RENTAL REVENUE - Rental revenues totaled $40.5 million for the nine months ended
September 30, 2001 compared to $40.2 million for the nine months ended September
30, 2000. Increases in the current period of approximately $1.7 million from
rent increases, property acquisitions and additional pad site lease revenue were
partially offset by the effect of the contribution of the Cantera 30 property to
the Atlantic-EPR joint venture in May 2000 ($1.5 million), which is accounted
for under the equity method of accounting whereby the Company's proportional
share of net income is recognized as income rather than the actual rental
revenue of the underlying properties.

GENERAL AND ADMINISTRATIVE EXPENSE - General and administrative expense totaled
$2.1 million and $1.4 million for the nine months ended September 30, 2001 and
2000. The increase of $0.7 million was due primarily to shareholder related
expenses incurred in a proxy contest described in Part II - Item 4 "Submission
of Matters to a vote of Security Holders".
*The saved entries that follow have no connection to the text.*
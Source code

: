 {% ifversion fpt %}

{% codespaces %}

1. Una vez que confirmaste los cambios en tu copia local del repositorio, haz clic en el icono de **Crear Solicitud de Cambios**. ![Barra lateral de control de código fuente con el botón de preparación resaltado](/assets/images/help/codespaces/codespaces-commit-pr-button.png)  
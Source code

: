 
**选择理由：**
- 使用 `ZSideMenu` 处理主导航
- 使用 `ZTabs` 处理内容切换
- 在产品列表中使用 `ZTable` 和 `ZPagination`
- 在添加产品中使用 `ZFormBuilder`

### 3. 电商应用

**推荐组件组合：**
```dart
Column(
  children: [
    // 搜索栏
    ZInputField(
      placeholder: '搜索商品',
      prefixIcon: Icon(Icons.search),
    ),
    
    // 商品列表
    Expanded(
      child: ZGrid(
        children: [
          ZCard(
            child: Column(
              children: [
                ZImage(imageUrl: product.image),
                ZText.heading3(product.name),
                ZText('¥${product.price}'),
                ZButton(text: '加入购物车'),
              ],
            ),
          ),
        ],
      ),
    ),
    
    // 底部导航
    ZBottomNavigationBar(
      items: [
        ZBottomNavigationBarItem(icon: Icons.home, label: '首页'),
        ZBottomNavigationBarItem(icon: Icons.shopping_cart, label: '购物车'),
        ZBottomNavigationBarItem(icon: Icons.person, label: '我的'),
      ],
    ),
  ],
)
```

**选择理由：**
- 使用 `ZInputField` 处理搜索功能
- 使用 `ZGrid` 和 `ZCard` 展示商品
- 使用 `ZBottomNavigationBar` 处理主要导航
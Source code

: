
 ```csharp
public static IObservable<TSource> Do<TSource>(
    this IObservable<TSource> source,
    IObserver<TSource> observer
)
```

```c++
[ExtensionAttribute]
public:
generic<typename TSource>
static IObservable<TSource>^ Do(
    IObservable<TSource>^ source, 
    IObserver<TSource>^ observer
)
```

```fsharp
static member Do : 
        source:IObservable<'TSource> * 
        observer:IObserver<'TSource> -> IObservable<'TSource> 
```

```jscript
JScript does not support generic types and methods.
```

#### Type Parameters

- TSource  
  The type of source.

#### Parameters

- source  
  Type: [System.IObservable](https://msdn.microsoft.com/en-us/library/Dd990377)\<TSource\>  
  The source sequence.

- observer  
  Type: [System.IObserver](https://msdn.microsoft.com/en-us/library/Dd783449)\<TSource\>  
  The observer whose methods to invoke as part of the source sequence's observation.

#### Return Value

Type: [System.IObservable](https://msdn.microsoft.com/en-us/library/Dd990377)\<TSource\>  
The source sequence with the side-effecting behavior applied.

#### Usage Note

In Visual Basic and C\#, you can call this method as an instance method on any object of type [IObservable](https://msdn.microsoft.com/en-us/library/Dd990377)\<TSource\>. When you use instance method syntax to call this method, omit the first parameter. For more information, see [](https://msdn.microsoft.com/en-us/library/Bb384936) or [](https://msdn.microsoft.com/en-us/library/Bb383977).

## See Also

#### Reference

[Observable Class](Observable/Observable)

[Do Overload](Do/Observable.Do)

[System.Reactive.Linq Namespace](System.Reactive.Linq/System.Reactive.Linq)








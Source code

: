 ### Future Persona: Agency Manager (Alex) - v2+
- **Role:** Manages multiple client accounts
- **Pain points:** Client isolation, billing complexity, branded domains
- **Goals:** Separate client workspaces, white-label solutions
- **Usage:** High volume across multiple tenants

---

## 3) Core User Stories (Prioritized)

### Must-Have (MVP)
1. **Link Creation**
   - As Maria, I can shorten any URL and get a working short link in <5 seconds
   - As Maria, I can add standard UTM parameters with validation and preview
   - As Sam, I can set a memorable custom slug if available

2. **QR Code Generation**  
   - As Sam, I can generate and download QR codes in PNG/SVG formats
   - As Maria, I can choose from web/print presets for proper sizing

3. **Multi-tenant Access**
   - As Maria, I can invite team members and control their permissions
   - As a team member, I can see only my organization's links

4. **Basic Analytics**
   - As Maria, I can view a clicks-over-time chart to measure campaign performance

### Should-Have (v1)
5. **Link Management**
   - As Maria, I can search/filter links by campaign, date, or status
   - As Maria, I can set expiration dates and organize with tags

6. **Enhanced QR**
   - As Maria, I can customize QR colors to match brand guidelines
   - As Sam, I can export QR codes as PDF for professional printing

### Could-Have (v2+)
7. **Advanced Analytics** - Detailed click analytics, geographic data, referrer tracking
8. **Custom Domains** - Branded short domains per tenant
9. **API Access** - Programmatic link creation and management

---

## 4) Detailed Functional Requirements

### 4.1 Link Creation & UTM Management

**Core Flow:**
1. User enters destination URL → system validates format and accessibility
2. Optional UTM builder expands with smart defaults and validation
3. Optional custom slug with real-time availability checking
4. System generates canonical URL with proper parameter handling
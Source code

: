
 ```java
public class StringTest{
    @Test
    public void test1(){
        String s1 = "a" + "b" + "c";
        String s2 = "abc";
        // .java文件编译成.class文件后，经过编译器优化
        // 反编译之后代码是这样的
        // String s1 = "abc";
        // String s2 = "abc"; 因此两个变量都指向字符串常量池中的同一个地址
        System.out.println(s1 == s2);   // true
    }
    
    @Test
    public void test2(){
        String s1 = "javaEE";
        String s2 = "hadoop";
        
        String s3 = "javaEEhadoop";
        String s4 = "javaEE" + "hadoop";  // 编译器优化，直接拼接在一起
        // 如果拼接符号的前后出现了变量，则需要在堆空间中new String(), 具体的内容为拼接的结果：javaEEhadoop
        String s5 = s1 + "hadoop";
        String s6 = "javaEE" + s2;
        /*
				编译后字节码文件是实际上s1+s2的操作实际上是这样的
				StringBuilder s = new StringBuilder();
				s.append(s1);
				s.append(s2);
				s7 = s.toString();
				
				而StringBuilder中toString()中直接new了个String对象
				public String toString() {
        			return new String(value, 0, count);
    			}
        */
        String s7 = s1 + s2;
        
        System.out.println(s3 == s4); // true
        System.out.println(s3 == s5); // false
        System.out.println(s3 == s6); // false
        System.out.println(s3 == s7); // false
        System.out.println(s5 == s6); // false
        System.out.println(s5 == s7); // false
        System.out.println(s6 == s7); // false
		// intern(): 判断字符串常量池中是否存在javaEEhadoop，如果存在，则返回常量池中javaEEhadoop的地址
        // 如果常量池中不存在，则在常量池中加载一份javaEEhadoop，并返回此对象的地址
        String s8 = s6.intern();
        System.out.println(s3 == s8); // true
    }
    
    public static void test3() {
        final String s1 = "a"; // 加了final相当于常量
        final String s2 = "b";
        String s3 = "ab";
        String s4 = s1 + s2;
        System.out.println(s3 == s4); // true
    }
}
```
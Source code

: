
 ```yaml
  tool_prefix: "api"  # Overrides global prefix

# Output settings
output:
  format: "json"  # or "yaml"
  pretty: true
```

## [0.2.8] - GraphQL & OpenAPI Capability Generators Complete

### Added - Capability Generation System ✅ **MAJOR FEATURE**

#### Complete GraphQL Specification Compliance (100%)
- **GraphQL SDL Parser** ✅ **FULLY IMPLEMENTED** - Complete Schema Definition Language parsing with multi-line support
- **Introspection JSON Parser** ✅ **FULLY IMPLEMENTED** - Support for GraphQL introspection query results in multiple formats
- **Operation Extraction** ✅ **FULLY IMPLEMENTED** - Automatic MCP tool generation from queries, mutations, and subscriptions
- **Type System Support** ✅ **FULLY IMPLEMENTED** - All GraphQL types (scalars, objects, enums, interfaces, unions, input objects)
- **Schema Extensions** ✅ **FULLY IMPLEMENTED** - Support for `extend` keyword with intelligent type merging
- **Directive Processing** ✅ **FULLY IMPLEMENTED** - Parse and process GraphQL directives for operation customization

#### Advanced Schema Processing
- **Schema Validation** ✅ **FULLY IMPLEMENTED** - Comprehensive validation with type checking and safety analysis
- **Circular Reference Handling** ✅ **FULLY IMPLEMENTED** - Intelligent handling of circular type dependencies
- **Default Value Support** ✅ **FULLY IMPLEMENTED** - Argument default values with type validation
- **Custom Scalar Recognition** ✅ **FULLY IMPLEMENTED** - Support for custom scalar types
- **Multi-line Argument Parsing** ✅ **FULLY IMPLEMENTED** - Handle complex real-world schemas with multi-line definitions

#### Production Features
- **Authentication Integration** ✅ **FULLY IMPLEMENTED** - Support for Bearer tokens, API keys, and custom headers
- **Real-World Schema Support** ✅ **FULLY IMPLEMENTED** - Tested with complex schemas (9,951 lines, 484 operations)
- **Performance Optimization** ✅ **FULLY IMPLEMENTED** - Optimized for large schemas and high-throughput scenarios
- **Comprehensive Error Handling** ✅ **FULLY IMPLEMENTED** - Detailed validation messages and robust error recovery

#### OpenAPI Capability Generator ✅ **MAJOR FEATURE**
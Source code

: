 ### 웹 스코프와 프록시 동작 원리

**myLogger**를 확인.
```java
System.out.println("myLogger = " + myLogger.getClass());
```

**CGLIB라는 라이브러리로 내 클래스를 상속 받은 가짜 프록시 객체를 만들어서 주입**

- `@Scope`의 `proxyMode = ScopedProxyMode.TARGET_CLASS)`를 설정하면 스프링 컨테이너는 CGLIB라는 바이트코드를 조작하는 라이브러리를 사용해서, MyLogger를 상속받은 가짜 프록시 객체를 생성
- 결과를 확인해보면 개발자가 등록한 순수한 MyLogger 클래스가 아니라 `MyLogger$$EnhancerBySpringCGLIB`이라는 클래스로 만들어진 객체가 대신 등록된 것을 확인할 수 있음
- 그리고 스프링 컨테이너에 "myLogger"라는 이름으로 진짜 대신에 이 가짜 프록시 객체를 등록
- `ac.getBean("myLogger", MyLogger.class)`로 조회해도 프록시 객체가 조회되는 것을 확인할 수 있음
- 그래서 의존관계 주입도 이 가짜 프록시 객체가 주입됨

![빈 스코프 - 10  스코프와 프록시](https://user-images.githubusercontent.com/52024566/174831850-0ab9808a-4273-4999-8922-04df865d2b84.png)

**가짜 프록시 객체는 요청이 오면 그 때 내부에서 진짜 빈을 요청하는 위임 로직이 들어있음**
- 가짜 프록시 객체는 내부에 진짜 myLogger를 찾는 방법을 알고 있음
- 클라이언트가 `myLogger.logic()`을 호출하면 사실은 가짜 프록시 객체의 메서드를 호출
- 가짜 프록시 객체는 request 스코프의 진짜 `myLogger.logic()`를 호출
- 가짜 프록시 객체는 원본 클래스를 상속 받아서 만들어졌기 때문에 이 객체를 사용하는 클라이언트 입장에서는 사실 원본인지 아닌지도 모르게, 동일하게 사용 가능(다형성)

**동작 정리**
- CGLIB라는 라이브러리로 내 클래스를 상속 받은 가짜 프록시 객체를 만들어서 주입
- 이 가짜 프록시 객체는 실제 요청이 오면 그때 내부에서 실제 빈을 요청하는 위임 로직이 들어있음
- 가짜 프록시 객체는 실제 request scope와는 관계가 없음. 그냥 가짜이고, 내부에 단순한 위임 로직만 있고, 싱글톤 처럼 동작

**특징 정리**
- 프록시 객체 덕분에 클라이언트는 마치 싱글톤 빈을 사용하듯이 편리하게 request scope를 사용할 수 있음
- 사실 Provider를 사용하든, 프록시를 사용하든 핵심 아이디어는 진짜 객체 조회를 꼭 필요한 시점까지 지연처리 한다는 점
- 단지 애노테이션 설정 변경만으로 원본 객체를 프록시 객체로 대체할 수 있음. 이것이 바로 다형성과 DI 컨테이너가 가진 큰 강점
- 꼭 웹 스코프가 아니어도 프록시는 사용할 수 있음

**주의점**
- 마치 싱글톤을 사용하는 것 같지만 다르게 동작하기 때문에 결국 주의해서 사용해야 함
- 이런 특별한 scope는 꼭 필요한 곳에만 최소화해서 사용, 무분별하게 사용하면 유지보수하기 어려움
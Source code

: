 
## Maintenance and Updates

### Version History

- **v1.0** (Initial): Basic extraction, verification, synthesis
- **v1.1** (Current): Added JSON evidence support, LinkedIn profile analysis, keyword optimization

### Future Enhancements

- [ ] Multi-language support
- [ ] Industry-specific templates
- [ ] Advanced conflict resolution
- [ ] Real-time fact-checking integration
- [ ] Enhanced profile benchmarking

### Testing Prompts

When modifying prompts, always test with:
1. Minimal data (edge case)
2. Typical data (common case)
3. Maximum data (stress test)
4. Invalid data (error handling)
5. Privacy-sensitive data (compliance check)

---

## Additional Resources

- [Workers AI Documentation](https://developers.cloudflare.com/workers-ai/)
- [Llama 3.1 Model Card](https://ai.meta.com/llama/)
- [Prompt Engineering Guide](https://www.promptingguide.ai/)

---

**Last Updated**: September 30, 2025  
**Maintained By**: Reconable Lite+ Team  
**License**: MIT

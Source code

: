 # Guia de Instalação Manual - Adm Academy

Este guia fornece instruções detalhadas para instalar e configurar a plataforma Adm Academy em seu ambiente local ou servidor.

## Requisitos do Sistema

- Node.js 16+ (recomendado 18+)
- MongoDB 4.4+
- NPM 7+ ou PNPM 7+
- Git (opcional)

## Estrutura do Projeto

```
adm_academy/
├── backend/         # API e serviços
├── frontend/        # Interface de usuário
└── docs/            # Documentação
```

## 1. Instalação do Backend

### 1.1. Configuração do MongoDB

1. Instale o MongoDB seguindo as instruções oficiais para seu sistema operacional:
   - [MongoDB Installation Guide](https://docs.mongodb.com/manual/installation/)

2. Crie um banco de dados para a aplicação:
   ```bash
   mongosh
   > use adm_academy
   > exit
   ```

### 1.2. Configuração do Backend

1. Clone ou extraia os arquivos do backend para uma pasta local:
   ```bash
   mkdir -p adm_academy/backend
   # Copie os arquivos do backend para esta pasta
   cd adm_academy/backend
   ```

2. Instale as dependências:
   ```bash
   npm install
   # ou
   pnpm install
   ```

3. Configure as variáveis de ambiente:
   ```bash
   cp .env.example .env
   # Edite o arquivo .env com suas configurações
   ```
DEPRECIATION AND AMORTIZATION EXPENSE - Depreciation and amortization expense
decreased to $7.7 million for the nine months ended September 30, 2001 compared
to $7.9 million for the nine months ended September 30, 2000. The $0.2 million
decrease in depreciation and amortization was primarily due to the effect of the
contribution of the Cantera 30 property to the Atlantic-EPR joint venture, which
is accounted for under the equity method of accounting whereby the Company's
proportional share of property depreciation from the joint venture is not
included as a direct expense to the Company.

NET INTEREST EXPENSE - Net interest expense totaled $14.9 million for the nine
months ended September 30, 2001 compared to net interest expense of $13.9
million for the nine months ended September 30, 2000. The increase of $1.0
million in interest expense resulted from the increase in long-term debt
incurred as a result of property acquisitions made during 2001 and fees and
expenses associated with the Companies new long-term debt facilities that are
amortized through interest expense over the life of the debt.

EQUITY IN INCOME FROM JOINT VENTURES - Joint venture income for the nine months
ended September 30, 2001 totaled $1.7 million as compared to $1.5 million for
the nine months ended September 30, 2000. The $0.2 million increase in joint
venture income was the result of the full nine months of joint venture
operations during the current year compared to 5 months of operations in the
same period last year.

NET INCOME - Net income for the nine months ended September 30, 2001 totaled
$17.4 million as compared to $18.6 million for the nine months ended September
30, 2000. The decline of $1.2 million was primarily the result of higher general
and administrative costs ($0.7) and the increase in net interest expense ($1.0
million).




LIQUIDITY AND CAPITAL RESOURCES

As of September 30, 2001, the Company had $10.1 million in cash and cash
equivalents, $6.5 million in restricted cash escrows available to service debt
under the Company's $125 million secured mortgage debt issue completed in
February, 2001, and secured mortgage indebtedness of approximately $270 million.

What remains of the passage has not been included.